> _What is expected_: Beginning with the line that contains "Lastly, you have" in the material below, print each line exactly until the line that contains "## How it works" has been printed, then stop.

[Available data Boundary: Start]

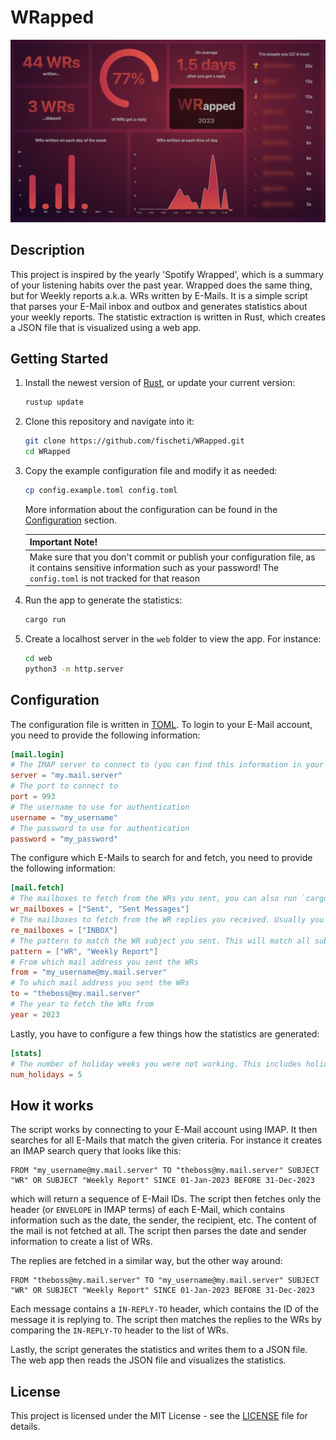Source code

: # WRapped

<div align="center">

  <img src="img/screenshot.png" alt="Logo" width="600">

</div>

## Description

This project is inspired by the yearly 'Spotify Wrapped', which is a summary of your listening habits over the past year. Wrapped does the same thing, but for Weekly reports a.k.a. WRs written by E-Mails. It is a simple script that parses your E-Mail inbox and outbox and generates statistics about your weekly reports. The statistic extraction is written in Rust, which creates a JSON file that is visualized using a web app.

## Getting Started

1. Install the newest version of [Rust](https://rustup.rs), or update your current version:
    ```bash
    rustup update
    ```
2. Clone this repository and navigate into it:
    ```bash
    git clone https://github.com/fischeti/WRapped.git
    cd WRapped
    ```
3. Copy the example configuration file and modify it as needed:
    ```bash
    cp config.example.toml config.toml
    ```
    More information about the configuration can be found in the [Configuration](#configuration) section.

    | Important Note! |
    |:----------------|
    | Make sure that you don't commit or publish your configuration file, as it contains sensitive information such as your password! The `config.toml` is not tracked for that reason |

4. Run the app to generate the statistics:
    ```bash
    cargo run
    ```
5. Create a localhost server in the `web` folder to view the app. For instance:
    ```bash
    cd web
    python3 -m http.server
    ```

## Configuration

The configuration file is written in [TOML](https://toml.io). To login to your E-Mail account, you need to provide the following information:

```toml
[mail.login]
# The IMAP server to connect to (you can find this information in your E-Mail client)
server = "my.mail.server"
# The port to connect to
port = 993
# The username to use for authentication
username = "my_username"
# The password to use for authentication
password = "my_password"
```
The configure which E-Mails to search for and fetch, you need to provide the following information:

```toml
[mail.fetch]
# The mailboxes to fetch from the WRs you sent, you can also run `cargo run mailboxes` to get a list of all mailboxes you have.
wr_mailboxes = ["Sent", "Sent Messages"]
# The mailboxes to fetch from the WR replies you received. Usually you only need to fetch from the INBOX. However, if you have a rule that moves the WR replies to a different mailbox, you need to add it here.
re_mailboxes = ["INBOX"]
# The pattern to match the WR subject you sent. This will match all subjects that contain the strings "WR" OR "Weekly Report". This means that your Subject needs to be consistent over the years. Currently, you can only match at most two patterns (this is a limitation of the IMAP search query).
pattern = ["WR", "Weekly Report"]
# From which mail address you sent the WRs
from = "my_username@my.mail.server"
# To which mail address you sent the WRs
to = "theboss@my.mail.server"
# The year to fetch the WRs from
year = 2023
```

Lastly, you have to configure a few things how the statistics are generated:

```toml
[stats]
# The number of holiday weeks you were not working. This includes holidays, sick days, etc.
num_holidays = 5
```

## How it works

The script works by connecting to your E-Mail account using IMAP. It then searches for all E-Mails that match the given criteria. For instance it creates an IMAP search query that looks like this:

```
FROM "my_username@my.mail.server" TO "theboss@my.mail.server" SUBJECT "WR" OR SUBJECT "Weekly Report" SINCE 01-Jan-2023 BEFORE 31-Dec-2023
```

which will return a sequence of E-Mail IDs. The script then fetches only the header (or `ENVELOPE` in IMAP terms) of each E-Mail, which contains information such as the date, the sender, the recipient, etc. The content of the mail is not fetched at all. The script then parses the date and sender information to create a list of WRs.

The replies are fetched in a similar way, but the other way around:

```
FROM "theboss@my.mail.server" TO "my_username@my.mail.server" SUBJECT "WR" OR SUBJECT "Weekly Report" SINCE 01-Jan-2023 BEFORE 31-Dec-2023
```

Each message contains a `IN-REPLY-TO` header, which contains the ID of the message it is replying to. The script then matches the replies to the WRs by comparing the `IN-REPLY-TO` header to the list of WRs.

Lastly, the script generates the statistics and writes them to a JSON file. The web app then reads the JSON file and visualizes the statistics.

## License

This project is licensed under the MIT License - see the [LICENSE](LICENSE) file for details.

[Available data Boundary: End]

> _Output of the exercise_:
Lastly, you have to configure a few things how the statistics are generated:

```toml
[stats]
# The number of holiday weeks you were not working. This includes holidays, sick days, etc.
num_holidays = 5
```

## How it works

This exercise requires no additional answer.